Özgürlük her an! – Mavi Akrepp –
KOMŞULAR NE DER!
2 Yorum
- Yorumların Sıralanışı
- Yeniden Eskiye
- Eskiden Yeniye
Tek doğdun, tek öleceksin ve tek yargılanacaksın!
Şu cümlenin üstüne cümle kurulamaz. Kaleminize sağlık.

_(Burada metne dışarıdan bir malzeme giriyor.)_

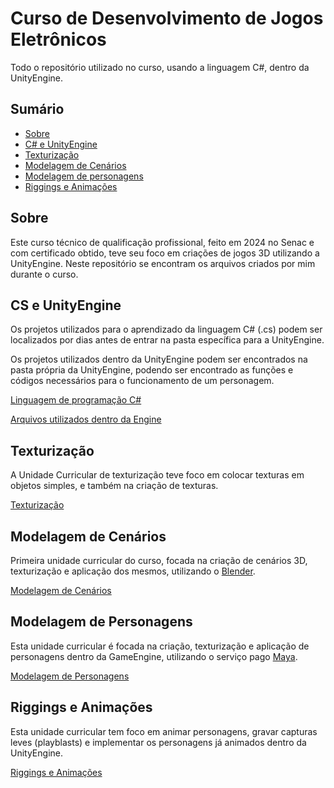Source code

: # Curso de Desenvolvimento de Jogos Eletrônicos

<p>Todo o repositório utilizado no curso, usando a linguagem C#, dentro da UnityEngine.</p>

## Sumário

- [Sobre](#sobre)
- [C# e UnityEngine](#cs-e-unityengine)
- [Texturização](#texturização)
- [Modelagem de Cenários](#modelagem-de-cenários)
- [Modelagem de personagens](#modelagem-de-personagens)
- [Riggings e Animações](#riggings-e-animações)

## Sobre
<p> Este curso técnico de qualificação profissional, feito em 2024 no Senac e com certificado obtido, teve seu foco em criações de jogos 3D utilizando a UnityEngine. Neste repositório se encontram os arquivos criados por mim durante o curso.</p>

## CS e UnityEngine

<p> Os projetos utilizados para o aprendizado da linguagem C# (.cs) podem ser localizados por dias antes de entrar na pasta específica para a UnityEngine.</p>
<p> Os projetos utilizados dentro da UnityEngine podem ser encontrados na pasta própria da UnityEngine, podendo ser encontrado as funções e códigos necessários para o funcionamento de um personagem.</p>

<p><a href="https://github.com/vmplayer/DevJogos-Curso/tree/main/programacao-e-engine">Linguagem de programação C#</a></p>
<p><a href="https://github.com/vmplayer/DevJogos-Curso/tree/main/programacao-e-engine/unityengine">Arquivos utilizados dentro da Engine</a></p>

## Texturização
<p> A Unidade Curricular de texturização teve foco em colocar texturas em objetos simples, e também na criação de texturas.</p>

<a href="https://github.com/vmplayer/DevJogos-Curso/tree/main/texturas">Texturização</a>

## Modelagem de Cenários
<p> Primeira unidade curricular do curso, focada na criação de cenários 3D, texturização e aplicação dos mesmos, utilizando o <a href="https://www.blender.org/">Blender</a>.</p>

<p><a href="https://github.com/vmplayer/DevJogos-Curso/tree/main/cenarios">Modelagem de Cenários</a></p>

## Modelagem de Personagens
<p> Esta unidade curricular é focada na criação, texturização e aplicação de personagens dentro da GameEngine, utilizando o serviço pago <a href="https://www.autodesk.com/br/products/maya/overview?panel=buy&mktvar002=afc_br_nmpi_ppc&AID=12904993&PID=8299320&gclsrc=aw.ds&&cjevent=Cj0KCQjw18bEBhCBARIsAKuAFEYxK_ztdYnT0p-zIcFKdPBRmYxUV4-G39Hq3ESH8R4D4k3jFzS_unEaAtSKEALw_wcB&click_id=Cj0KCQjw18bEBhCBARIsAKuAFEYxK_ztdYnT0p-zIcFKdPBRmYxUV4-G39Hq3ESH8R4D4k3jFzS_unEaAtSKEALw_wcB&gclid=Cj0KCQjw18bEBhCBARIsAKuAFEYxK_ztdYnT0p-zIcFKdPBRmYxUV4-G39Hq3ESH8R4D4k3jFzS_unEaAtSKEALw_wcB&gclsrc=aw.ds&gad_source=1&gad_campaignid=821844161&gbraid=0AAAAADmwRu4zjERVT4uJ3mgbEGbUXvk4w">Maya</a>.</p>

<p><a href="https://github.com/vmplayer/DevJogos-Curso/tree/main/personagens">Modelagem de Personagens</a></p>

## Riggings e Animações
<p> Esta unidade curricular tem foco em animar personagens, gravar capturas leves (playblasts) e implementar os personagens já animados dentro da UnityEngine.</p>

<p><a href="https://github.com/vmplayer/DevJogos-Curso/tree/main/riggings-e-animacao">Riggings e Animações</a></p>

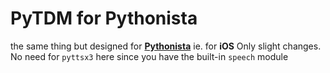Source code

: # PyTDM for Pythonista

the same thing but designed for __[Pythonista](http://omz-software.com/pythonista/)__ ie. for __iOS__
Only slight changes. No need for `pyttsx3` here since you have the built-in `speech` module
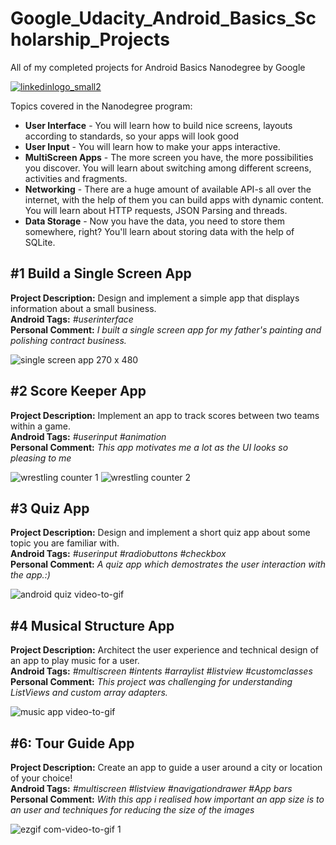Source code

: # Google_Udacity_Android_Basics_Scholarship_Projects
All of my completed projects for Android Basics Nanodegree by Google

[![linkedinlogo_small2](https://user-images.githubusercontent.com/14174276/28745063-23d50638-7470-11e7-8d1c-b7ad72d82879.jpg)](https://www.linkedin.com/in/ajay-mourya-783092164/)

Topics covered in the Nanodegree program: 
- **User Interface** - You will learn how to build nice screens, layouts according to standards, so your apps will look good
- **User Input** - You will learn how to make your apps interactive.
- **MultiScreen Apps** - The more screen you have, the more possibilities you discover. You will learn about switching among different screens, activities and fragments. 
- **Networking** - There are a huge amount of available API-s all over the internet, with the help of them you can build apps with dynamic content. You will learn about HTTP requests, JSON Parsing and threads.
- **Data Storage** - Now you have the data, you need to store them somewhere, right? You'll learn about storing data with the help of SQLite.

## #1 Build a Single Screen App
**Project Description:** Design and implement a simple app that displays information about a small business.  
**Android Tags:** *#userinterface*  
**Personal Comment:** *I built a single screen app for my father's painting and polishing contract business.*  

![single screen app 270 x 480](https://user-images.githubusercontent.com/33999538/45609272-d528e580-ba74-11e8-84c0-76dcaf998a12.png)

## #2 Score Keeper App
**Project Description:** Implement an app to track scores between two teams within a game.  
**Android Tags:** *#userinput #animation*  
**Personal Comment:** *This app motivates me a lot as the UI looks so pleasing to me*

![wrestling counter 1](https://user-images.githubusercontent.com/33999538/45609571-2c7b8580-ba76-11e8-8b58-d6301e259b4b.png) ![wrestling counter 2](https://user-images.githubusercontent.com/33999538/45609579-343b2a00-ba76-11e8-97e9-52d5edfdc199.png)

## #3 Quiz App
**Project Description:** Design and implement a short quiz app about some topic you are familiar with.  
**Android Tags:** *#userinput #radiobuttons #checkbox*  
**Personal Comment:** *A quiz app which demostrates the user interaction with the app.:)*

![android quiz video-to-gif](https://user-images.githubusercontent.com/33999538/45611828-7cf6e100-ba7e-11e8-8613-e898469f0ab2.gif)


## #4 Musical Structure App
**Project Description:** Architect the user experience and technical design of an app to play music for a user.  
**Android Tags:** *#multiscreen #intents #arraylist #listview #customclasses*  
**Personal Comment:** *This project was challenging for understanding ListViews and custom array adapters.*

![music app video-to-gif](https://user-images.githubusercontent.com/33999538/45612158-c3007480-ba7f-11e8-8e8e-888b17c4a4f9.gif)

## #6: Tour Guide App
**Project Description:** Create an app to guide a user around a city or location of your choice!  
**Android Tags:** *#multiscreen #listview #navigationdrawer #App bars*  
**Personal Comment:** *With this app i realised how important an app size is to an user and techniques for reducing the size of the images*  

![ezgif com-video-to-gif 1](https://user-images.githubusercontent.com/33999538/45613626-8f741900-ba84-11e8-92ec-84b2c3c4b7d9.gif)


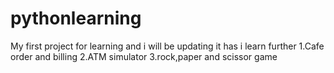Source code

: # pythonlearning
My first project for learning and i will be updating it has i learn further
1.Cafe order and billing
2.ATM simulator
3.rock,paper and scissor game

Başarılar dilerim
Yazmış olduğunuz makalede vurguladığınız noktalar ve tespitler son derece doğru lakin altını çizmek istediğim bir husus var . Herşey bu kadar kötü ve herkes bu kadar acımasızken dönüp arkana bakman söylenenlere kulak asman duymaman gerekenleri daima duyman senin de tuhafına gitmiyor mu ? Benim hayatım , benim kurallarım var diyebilmeli insan. şartlar her ne olursa olsun asla taviz vermeden , boyun eğmeden ve zaman çok geçmeden ders almalı ki hayatında bir yer bile edinemeyen insanların varlığı varla yok arası meçhul olan zavallıların gerektiğinde en iyi cevabını verebilmeli yaptıkların ve yapacakların . Bazen senin konuşmana gerek kalmaz susarsın seni susturamayacaklarını kaleminle anlarlar sadece yazarsın kelimelerin konuşur bütün insanlığa kendini insan yerine koyan zavallılara . Yazılarının devamını takip edeceğim eline yüreğine sağlık .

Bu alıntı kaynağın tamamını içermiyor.